Check each line of the material, and show the ones that include the word "python".

### TASK DATA ###

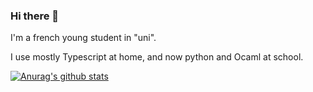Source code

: ### Hi there 👋

I'm a french young student in "uni".

I use mostly Typescript at home, and now python and Ocaml at school.

[![Anurag's github stats](https://github-readme-stats.vercel.app/api?username=MonsieurBibo&theme=gotham)](https://github.com/anuraghazra/github-readme-stats)

<!--
**MonsieurBibo/MonsieurBibo** is a ✨ _special_ ✨ repository because its `README.md` (this file) appears on your GitHub profile.
-->
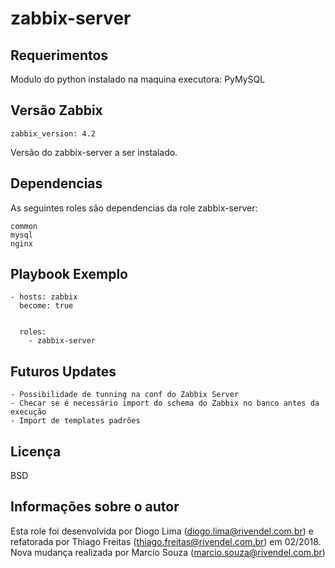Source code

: zabbix-server
=========

Requerimentos
------------

Modulo do python instalado na maquina executora: PyMySQL

Versão Zabbix
--------------

    zabbix_version: 4.2

Versão do zabbix-server a ser instalado.


Dependencias
------------

As seguintes roles são dependencias da role zabbix-server:

    common
    mysql
    nginx

Playbook Exemplo
----------------

    - hosts: zabbix
      become: true
      

      roles:
        - zabbix-server

Futuros Updates
---------------

    - Possibilidade de tunning na conf do Zabbix Server
    - Checar se é necessário import do schema do Zabbix no banco antes da execução
    - Import de templates padrões

Licença
-------

BSD

Informações sobre o autor
------------------

Esta role foi desenvolvida por Diogo Lima (diogo.lima@rivendel.com.br) e refatorada por Thiago Freitas (thiago.freitas@rivendel.com.br) em 02/2018.
Nova mudança realizada por Marcio Souza (marcio.souza@rivendel.com.br)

###

◆ **ANSWER TO THIS TASK**:
I use mostly Typescript at home, and now python and Ocaml at school.
Modulo do python instalado na maquina executora: PyMySQL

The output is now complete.